Directions for this task - Go line by line through the data below and count those with the string "Delta". Give the number only.

Rendered images with source text -
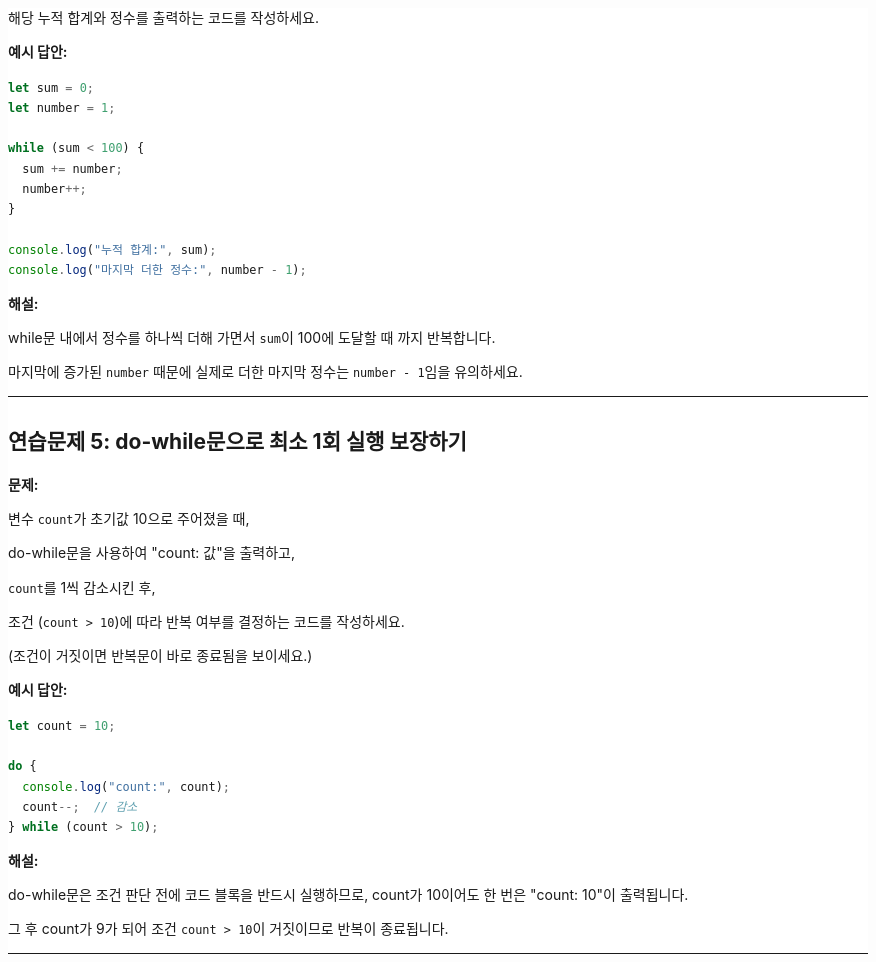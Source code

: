해당 누적 합계와 정수를 출력하는 코드를 작성하세요.

**예시 답안:**

```jsx
let sum = 0;
let number = 1;

while (sum < 100) {
  sum += number;
  number++;
}

console.log("누적 합계:", sum);
console.log("마지막 더한 정수:", number - 1);

```

**해설:**

while문 내에서 정수를 하나씩 더해 가면서 `sum`이 100에 도달할 때 까지 반복합니다.

마지막에 증가된 `number` 때문에 실제로 더한 마지막 정수는 `number - 1`임을 유의하세요.

---

## 연습문제 5: do-while문으로 최소 1회 실행 보장하기

**문제:**

변수 `count`가 초기값 10으로 주어졌을 때,

do-while문을 사용하여 "count: 값"을 출력하고,

`count`를 1씩 감소시킨 후,

조건 (`count > 10`)에 따라 반복 여부를 결정하는 코드를 작성하세요.

(조건이 거짓이면 반복문이 바로 종료됨을 보이세요.)

**예시 답안:**

```jsx
let count = 10;

do {
  console.log("count:", count);
  count--;  // 감소
} while (count > 10);

```

**해설:**

do-while문은 조건 판단 전에 코드 블록을 반드시 실행하므로, count가 10이어도 한 번은 "count: 10"이 출력됩니다.

그 후 count가 9가 되어 조건 `count > 10`이 거짓이므로 반복이 종료됩니다.

---
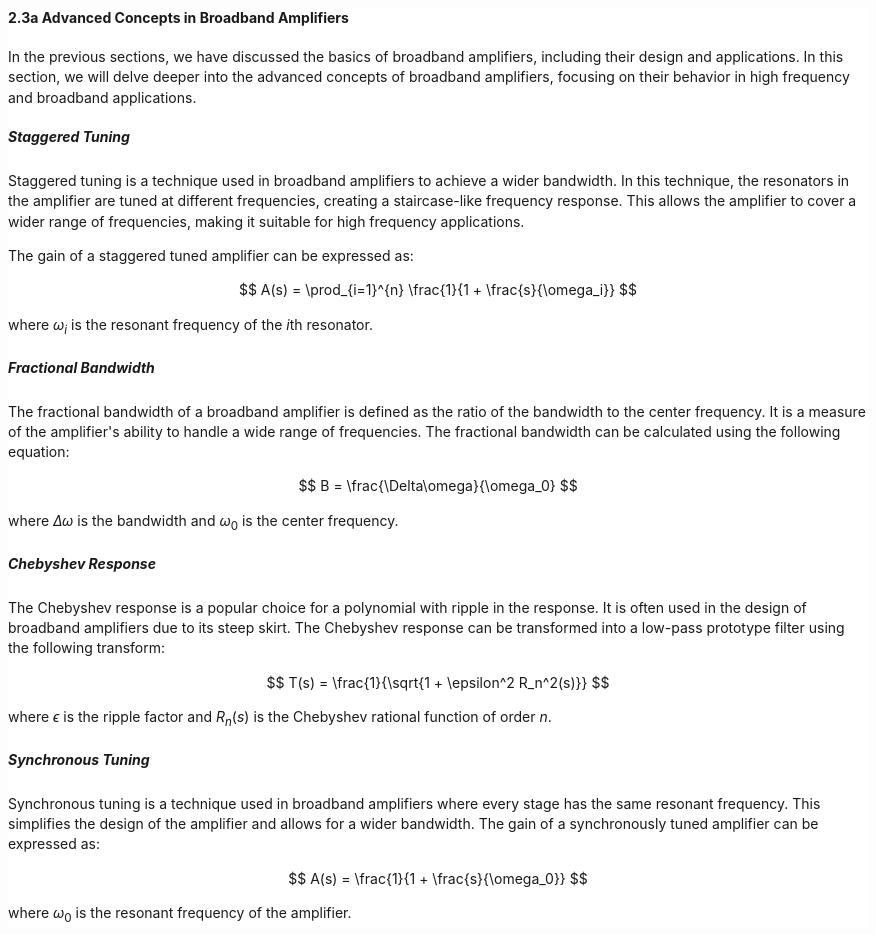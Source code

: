 

#### 2.3a Advanced Concepts in Broadband Amplifiers

In the previous sections, we have discussed the basics of broadband amplifiers, including their design and applications. In this section, we will delve deeper into the advanced concepts of broadband amplifiers, focusing on their behavior in high frequency and broadband applications.

##### Staggered Tuning

Staggered tuning is a technique used in broadband amplifiers to achieve a wider bandwidth. In this technique, the resonators in the amplifier are tuned at different frequencies, creating a staircase-like frequency response. This allows the amplifier to cover a wider range of frequencies, making it suitable for high frequency applications.

The gain of a staggered tuned amplifier can be expressed as:

$$
A(s) = \prod_{i=1}^{n} \frac{1}{1 + \frac{s}{\omega_i}}
$$

where $\omega_i$ is the resonant frequency of the $i$th resonator.

##### Fractional Bandwidth

The fractional bandwidth of a broadband amplifier is defined as the ratio of the bandwidth to the center frequency. It is a measure of the amplifier's ability to handle a wide range of frequencies. The fractional bandwidth can be calculated using the following equation:

$$
B = \frac{\Delta\omega}{\omega_0}
$$

where $\Delta\omega$ is the bandwidth and $\omega_0$ is the center frequency.

##### Chebyshev Response

The Chebyshev response is a popular choice for a polynomial with ripple in the response. It is often used in the design of broadband amplifiers due to its steep skirt. The Chebyshev response can be transformed into a low-pass prototype filter using the following transform:

$$
T(s) = \frac{1}{\sqrt{1 + \epsilon^2 R_n^2(s)}}
$$

where $\epsilon$ is the ripple factor and $R_n(s)$ is the Chebyshev rational function of order $n$.

##### Synchronous Tuning

Synchronous tuning is a technique used in broadband amplifiers where every stage has the same resonant frequency. This simplifies the design of the amplifier and allows for a wider bandwidth. The gain of a synchronously tuned amplifier can be expressed as:

$$
A(s) = \frac{1}{1 + \frac{s}{\omega_0}}
$$

where $\omega_0$ is the resonant frequency of the amplifier.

Response area - 2